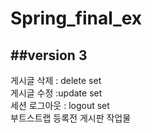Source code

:# Spring_final_ex
##version 3 
-----------
게시글 삭제 : delete set <br>
게시글 수정 :update set <br>
세션 로그아웃 : logout set <br>
부트스트랩 등록전 게시판 작업물 
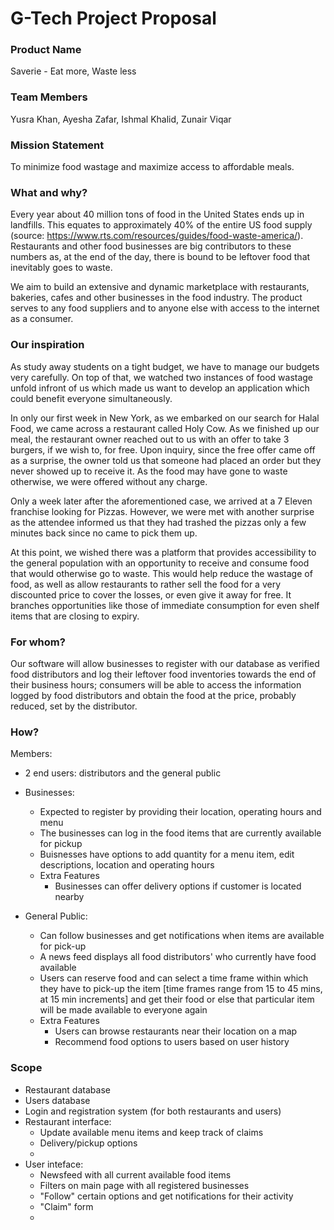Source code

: # G-Tech Project Proposal

### **Product Name**
Saverie - Eat more, Waste less

### **Team Members**
Yusra Khan, Ayesha Zafar, Ishmal Khalid, Zunair Viqar

### **Mission Statement**
To minimize food wastage and maximize access to affordable meals. 

### **What and why?**

Every year about 40 million tons of food in the United States ends up in landfills. This equates to approximately 40% of the entire US food supply (source: https://www.rts.com/resources/guides/food-waste-america/). Restaurants and other food businesses are big contributors to these numbers as, at the end of the day, there is bound to be leftover food that inevitably goes to waste. 

We aim to build an extensive and dynamic marketplace with restaurants, bakeries, cafes and other businesses in the food industry. The product serves to any food suppliers and to anyone else with access to the internet as a consumer. 

### **Our inspiration**

As study away students on a tight budget, we have to manage our budgets very carefully. On top of that, we watched two instances of food wastage unfold infront of us which made us want to develop an application which could benefit everyone simultaneously. 

In only our first week in New York, as we embarked on our search for Halal Food, we came across a restaurant called Holy Cow. As we finished up our meal, the restaurant owner reached out to us with an offer to take 3 burgers, if we wish to, for free. Upon inquiry, since the free offer came off as a surprise, the owner told us that someone had placed an order but they never showed up to receive it. As the food may have gone to waste otherwise, we were offered without any charge. 

Only a week later after the aforementioned case, we arrived at a 7 Eleven franchise looking for Pizzas. However, we were met with another surprise as the attendee informed us that they had trashed the pizzas only a few minutes back since no came to pick them up. 

At this point, we wished there was a platform that provides accessibility to the general population with an opportunity to receive and consume food that would otherwise go to waste. This would help reduce the wastage of food, as well as allow restaurants to rather sell the food for a very discounted price to cover the losses, or even give it away for free. It branches opportunities like those of immediate consumption for even shelf items that are closing to expiry. 

### **For whom?**

Our software will allow businesses to register with our database as verified food distributors and log their leftover food inventories towards the end of their business hours; consumers will be able to access the information logged by food distributors and obtain the food at the price, probably reduced, set by the distributor.

### **How?**
Members:

- 2 end users: distributors and the general public
- Businesses:
    - Expected to register by providing their location, operating hours and menu
    - The businesses can log in the food items that are currently available for pickup
    - Buisnesses have options to add quantity for a menu item, edit descriptions, location and operating hours
    - Extra Features
        - Businesses can offer delivery options if customer is located nearby

- General Public:
    - Can follow businesses and get notifications when items are available for pick-up
    - A news feed displays all food distributors' who currently have food available
    - Users can reserve food and can select a time frame within which they have to pick-up the item [time frames range from 15 to 45 mins, at 15 min increments] and get their food or else that particular item will be made available to everyone again
    - Extra Features
        - Users can browse restaurants near their location on  a map
        - Recommend food options to users based on user history

### **Scope**
- Restaurant database
- Users database
- Login and registration system (for both restaurants and users)
- Restaurant interface:
    - Update available menu items and keep track of claims
    - Delivery/pickup options
    - 
- User inteface:
    - Newsfeed with all current available food items
    - Filters on main page with all registered businesses
    - "Follow" certain options and get notifications for their activity
    - "Claim" form
    -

::::

* _PROBLEM DETAILS_: When a record holds a picture, leave that picture out; copy the rest verbatim.

* _REPLY_:
Source code

:# Spring_final_ex
##version 3 
-----------
게시글 삭제 : delete set <br>
게시글 수정 :update set <br>
세션 로그아웃 : logout set <br>
부트스트랩 등록전 게시판 작업물 
Source code

: # G-Tech Project Proposal

### **Product Name**
Saverie - Eat more, Waste less

### **Team Members**
Yusra Khan, Ayesha Zafar, Ishmal Khalid, Zunair Viqar

### **Mission Statement**
To minimize food wastage and maximize access to affordable meals. 

### **What and why?**

Every year about 40 million tons of food in the United States ends up in landfills. This equates to approximately 40% of the entire US food supply (source: https://www.rts.com/resources/guides/food-waste-america/). Restaurants and other food businesses are big contributors to these numbers as, at the end of the day, there is bound to be leftover food that inevitably goes to waste. 

We aim to build an extensive and dynamic marketplace with restaurants, bakeries, cafes and other businesses in the food industry. The product serves to any food suppliers and to anyone else with access to the internet as a consumer. 

### **Our inspiration**

As study away students on a tight budget, we have to manage our budgets very carefully. On top of that, we watched two instances of food wastage unfold infront of us which made us want to develop an application which could benefit everyone simultaneously. 

In only our first week in New York, as we embarked on our search for Halal Food, we came across a restaurant called Holy Cow. As we finished up our meal, the restaurant owner reached out to us with an offer to take 3 burgers, if we wish to, for free. Upon inquiry, since the free offer came off as a surprise, the owner told us that someone had placed an order but they never showed up to receive it. As the food may have gone to waste otherwise, we were offered without any charge. 

Only a week later after the aforementioned case, we arrived at a 7 Eleven franchise looking for Pizzas. However, we were met with another surprise as the attendee informed us that they had trashed the pizzas only a few minutes back since no came to pick them up. 

At this point, we wished there was a platform that provides accessibility to the general population with an opportunity to receive and consume food that would otherwise go to waste. This would help reduce the wastage of food, as well as allow restaurants to rather sell the food for a very discounted price to cover the losses, or even give it away for free. It branches opportunities like those of immediate consumption for even shelf items that are closing to expiry. 

### **For whom?**

Our software will allow businesses to register with our database as verified food distributors and log their leftover food inventories towards the end of their business hours; consumers will be able to access the information logged by food distributors and obtain the food at the price, probably reduced, set by the distributor.

### **How?**
Members:

- 2 end users: distributors and the general public
- Businesses:
    - Expected to register by providing their location, operating hours and menu
    - The businesses can log in the food items that are currently available for pickup
    - Buisnesses have options to add quantity for a menu item, edit descriptions, location and operating hours
    - Extra Features
        - Businesses can offer delivery options if customer is located nearby

- General Public:
    - Can follow businesses and get notifications when items are available for pick-up
    - A news feed displays all food distributors' who currently have food available
    - Users can reserve food and can select a time frame within which they have to pick-up the item [time frames range from 15 to 45 mins, at 15 min increments] and get their food or else that particular item will be made available to everyone again
    - Extra Features
        - Users can browse restaurants near their location on  a map
        - Recommend food options to users based on user history

### **Scope**
- Restaurant database
- Users database
- Login and registration system (for both restaurants and users)
- Restaurant interface:
    - Update available menu items and keep track of claims
    - Delivery/pickup options
    - 
- User inteface:
    - Newsfeed with all current available food items
    - Filters on main page with all registered businesses
    - "Follow" certain options and get notifications for their activity
    - "Claim" form
    -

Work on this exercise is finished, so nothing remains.